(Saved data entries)
######

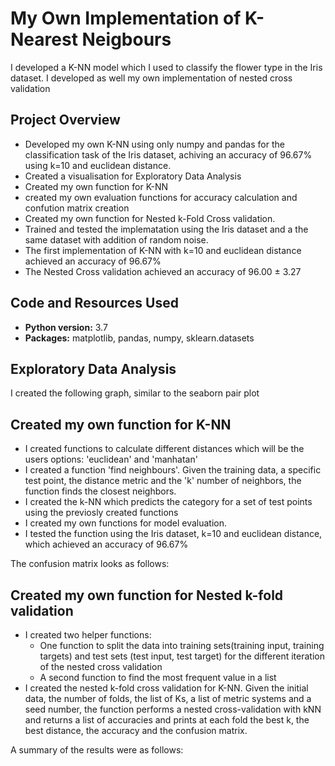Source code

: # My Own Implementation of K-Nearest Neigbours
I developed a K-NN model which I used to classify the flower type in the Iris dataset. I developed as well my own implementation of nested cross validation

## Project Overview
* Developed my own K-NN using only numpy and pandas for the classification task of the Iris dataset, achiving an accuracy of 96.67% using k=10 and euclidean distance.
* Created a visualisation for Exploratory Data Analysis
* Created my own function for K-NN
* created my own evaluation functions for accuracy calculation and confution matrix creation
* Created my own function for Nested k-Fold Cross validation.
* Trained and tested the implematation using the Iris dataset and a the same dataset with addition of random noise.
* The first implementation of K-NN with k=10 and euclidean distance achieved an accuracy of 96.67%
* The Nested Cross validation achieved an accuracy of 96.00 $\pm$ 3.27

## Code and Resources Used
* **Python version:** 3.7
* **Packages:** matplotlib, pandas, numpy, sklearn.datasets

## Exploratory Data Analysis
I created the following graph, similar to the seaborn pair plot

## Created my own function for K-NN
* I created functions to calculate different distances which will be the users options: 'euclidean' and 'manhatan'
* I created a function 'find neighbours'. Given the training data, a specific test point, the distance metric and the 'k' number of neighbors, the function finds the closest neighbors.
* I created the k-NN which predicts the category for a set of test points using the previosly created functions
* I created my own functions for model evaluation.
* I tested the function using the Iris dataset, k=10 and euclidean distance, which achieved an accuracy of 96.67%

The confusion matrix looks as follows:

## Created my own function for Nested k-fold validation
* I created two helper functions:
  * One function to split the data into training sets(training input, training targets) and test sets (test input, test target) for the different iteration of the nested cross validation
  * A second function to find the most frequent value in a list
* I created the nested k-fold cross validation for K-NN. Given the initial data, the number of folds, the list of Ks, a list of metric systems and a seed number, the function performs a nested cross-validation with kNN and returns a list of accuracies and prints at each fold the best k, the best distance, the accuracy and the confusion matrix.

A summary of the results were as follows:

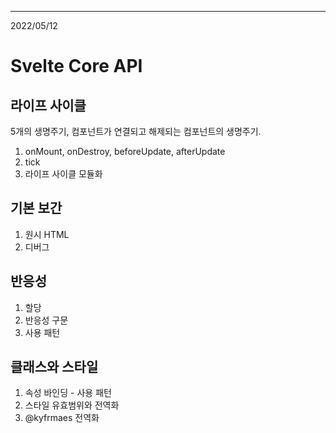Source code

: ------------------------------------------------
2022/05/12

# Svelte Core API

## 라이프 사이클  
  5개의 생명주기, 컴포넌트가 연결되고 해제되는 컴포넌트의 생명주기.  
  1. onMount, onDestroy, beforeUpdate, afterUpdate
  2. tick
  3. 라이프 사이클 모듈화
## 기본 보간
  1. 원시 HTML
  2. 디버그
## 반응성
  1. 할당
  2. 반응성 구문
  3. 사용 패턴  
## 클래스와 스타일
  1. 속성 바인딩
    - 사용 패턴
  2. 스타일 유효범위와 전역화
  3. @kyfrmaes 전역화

######

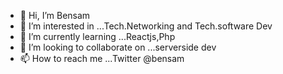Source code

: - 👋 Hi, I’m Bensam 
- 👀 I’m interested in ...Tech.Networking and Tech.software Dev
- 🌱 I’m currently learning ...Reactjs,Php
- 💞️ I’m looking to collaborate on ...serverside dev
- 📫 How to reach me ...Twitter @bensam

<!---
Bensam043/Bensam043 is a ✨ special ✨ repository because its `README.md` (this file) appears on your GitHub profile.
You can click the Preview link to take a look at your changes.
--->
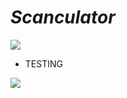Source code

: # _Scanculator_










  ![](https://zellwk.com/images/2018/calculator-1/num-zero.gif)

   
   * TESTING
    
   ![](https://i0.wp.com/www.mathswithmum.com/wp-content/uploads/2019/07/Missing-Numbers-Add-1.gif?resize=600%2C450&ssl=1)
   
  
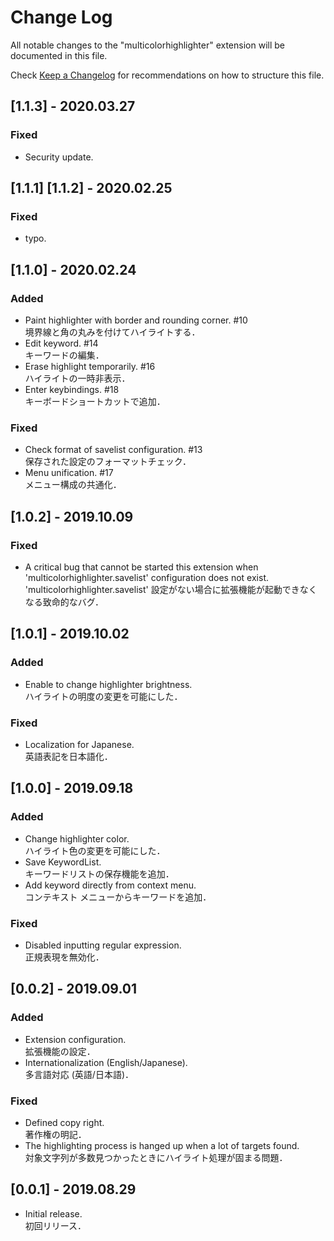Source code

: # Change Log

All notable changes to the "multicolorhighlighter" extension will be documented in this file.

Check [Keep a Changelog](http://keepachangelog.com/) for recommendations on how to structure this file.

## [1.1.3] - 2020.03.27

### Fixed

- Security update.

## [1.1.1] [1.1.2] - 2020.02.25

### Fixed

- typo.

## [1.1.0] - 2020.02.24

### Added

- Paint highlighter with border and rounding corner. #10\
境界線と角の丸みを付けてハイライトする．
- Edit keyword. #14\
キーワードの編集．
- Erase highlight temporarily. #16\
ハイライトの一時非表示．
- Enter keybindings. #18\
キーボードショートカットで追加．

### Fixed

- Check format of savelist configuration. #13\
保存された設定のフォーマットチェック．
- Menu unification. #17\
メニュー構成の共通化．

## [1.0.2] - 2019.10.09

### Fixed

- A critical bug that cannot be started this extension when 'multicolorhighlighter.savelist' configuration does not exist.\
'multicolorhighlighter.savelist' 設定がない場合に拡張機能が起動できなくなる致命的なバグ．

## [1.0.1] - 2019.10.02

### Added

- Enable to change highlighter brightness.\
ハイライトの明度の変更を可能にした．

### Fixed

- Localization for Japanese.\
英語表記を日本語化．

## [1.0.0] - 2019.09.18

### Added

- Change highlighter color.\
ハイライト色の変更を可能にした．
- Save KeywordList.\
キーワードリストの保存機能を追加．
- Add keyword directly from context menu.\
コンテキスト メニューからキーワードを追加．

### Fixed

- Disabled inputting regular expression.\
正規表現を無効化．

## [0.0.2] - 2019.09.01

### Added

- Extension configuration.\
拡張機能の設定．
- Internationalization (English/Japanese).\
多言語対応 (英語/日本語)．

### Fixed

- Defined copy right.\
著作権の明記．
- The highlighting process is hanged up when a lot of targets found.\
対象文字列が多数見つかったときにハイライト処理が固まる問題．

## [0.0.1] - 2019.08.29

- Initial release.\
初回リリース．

######

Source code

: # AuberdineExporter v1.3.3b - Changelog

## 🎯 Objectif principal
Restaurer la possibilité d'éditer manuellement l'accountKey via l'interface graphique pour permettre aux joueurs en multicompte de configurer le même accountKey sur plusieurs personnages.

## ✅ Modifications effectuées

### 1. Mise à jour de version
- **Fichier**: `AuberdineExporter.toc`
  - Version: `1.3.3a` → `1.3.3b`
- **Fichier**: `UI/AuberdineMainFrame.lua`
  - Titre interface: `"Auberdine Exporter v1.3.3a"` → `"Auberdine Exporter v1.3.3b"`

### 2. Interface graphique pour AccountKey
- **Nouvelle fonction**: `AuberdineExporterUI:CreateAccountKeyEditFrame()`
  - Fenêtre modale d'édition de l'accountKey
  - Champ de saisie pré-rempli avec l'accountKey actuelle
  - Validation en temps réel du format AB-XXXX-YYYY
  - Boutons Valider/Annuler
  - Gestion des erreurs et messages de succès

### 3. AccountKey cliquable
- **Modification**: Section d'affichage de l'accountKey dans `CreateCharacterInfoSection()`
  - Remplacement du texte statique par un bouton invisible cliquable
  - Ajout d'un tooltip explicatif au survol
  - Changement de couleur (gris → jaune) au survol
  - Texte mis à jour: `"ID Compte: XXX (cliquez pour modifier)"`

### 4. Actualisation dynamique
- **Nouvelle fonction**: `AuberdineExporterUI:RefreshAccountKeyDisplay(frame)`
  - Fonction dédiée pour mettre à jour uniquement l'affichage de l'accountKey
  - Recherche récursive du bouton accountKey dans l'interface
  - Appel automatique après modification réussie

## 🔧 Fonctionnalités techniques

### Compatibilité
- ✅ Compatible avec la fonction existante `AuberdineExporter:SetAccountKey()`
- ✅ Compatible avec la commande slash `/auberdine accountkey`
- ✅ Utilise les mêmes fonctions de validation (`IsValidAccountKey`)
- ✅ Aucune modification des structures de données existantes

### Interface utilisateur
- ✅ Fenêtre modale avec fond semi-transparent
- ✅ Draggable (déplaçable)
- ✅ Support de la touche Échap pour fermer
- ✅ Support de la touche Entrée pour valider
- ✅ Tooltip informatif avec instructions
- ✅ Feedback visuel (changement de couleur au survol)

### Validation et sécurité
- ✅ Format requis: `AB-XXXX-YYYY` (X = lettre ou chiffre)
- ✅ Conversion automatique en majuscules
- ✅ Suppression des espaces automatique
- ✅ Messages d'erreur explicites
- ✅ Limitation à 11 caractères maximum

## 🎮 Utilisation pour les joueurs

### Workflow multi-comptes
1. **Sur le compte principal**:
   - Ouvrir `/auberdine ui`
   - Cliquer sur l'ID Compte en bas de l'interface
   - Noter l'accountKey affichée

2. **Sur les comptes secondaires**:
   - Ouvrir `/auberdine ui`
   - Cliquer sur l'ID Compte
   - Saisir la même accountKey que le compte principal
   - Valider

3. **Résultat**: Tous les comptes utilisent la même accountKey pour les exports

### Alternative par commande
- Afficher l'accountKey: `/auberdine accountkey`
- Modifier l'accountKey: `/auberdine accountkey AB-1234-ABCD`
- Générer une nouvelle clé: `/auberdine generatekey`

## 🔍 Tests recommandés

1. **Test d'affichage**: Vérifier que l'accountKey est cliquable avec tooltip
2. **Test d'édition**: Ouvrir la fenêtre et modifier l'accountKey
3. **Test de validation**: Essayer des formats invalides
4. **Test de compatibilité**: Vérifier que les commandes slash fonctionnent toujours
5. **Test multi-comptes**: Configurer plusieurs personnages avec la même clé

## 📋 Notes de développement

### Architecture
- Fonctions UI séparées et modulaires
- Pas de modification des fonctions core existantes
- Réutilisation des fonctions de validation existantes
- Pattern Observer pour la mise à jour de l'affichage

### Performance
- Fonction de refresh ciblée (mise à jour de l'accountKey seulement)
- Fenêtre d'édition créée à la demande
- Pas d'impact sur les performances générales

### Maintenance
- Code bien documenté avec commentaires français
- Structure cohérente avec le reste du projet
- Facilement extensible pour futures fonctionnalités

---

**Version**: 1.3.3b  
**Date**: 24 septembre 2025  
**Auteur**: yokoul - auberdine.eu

######

*ACTIVITY*
The answer must consist of every line in the records above that contains the word "pour".

*FINISHED TASK*
Restaurer la possibilité d'éditer manuellement l'accountKey via l'interface graphique pour permettre aux joueurs en multicompte de configurer le même accountKey sur plusieurs personnages.
### 2. Interface graphique pour AccountKey
  - Texte mis à jour: `"ID Compte: XXX (cliquez pour modifier)"`
  - Fonction dédiée pour mettre à jour uniquement l'affichage de l'accountKey
- ✅ Support de la touche Échap pour fermer
- ✅ Support de la touche Entrée pour valider
## 🎮 Utilisation pour les joueurs
3. **Résultat**: Tous les comptes utilisent la même accountKey pour les exports
- Pattern Observer pour la mise à jour de l'affichage
- Facilement extensible pour futures fonctionnalités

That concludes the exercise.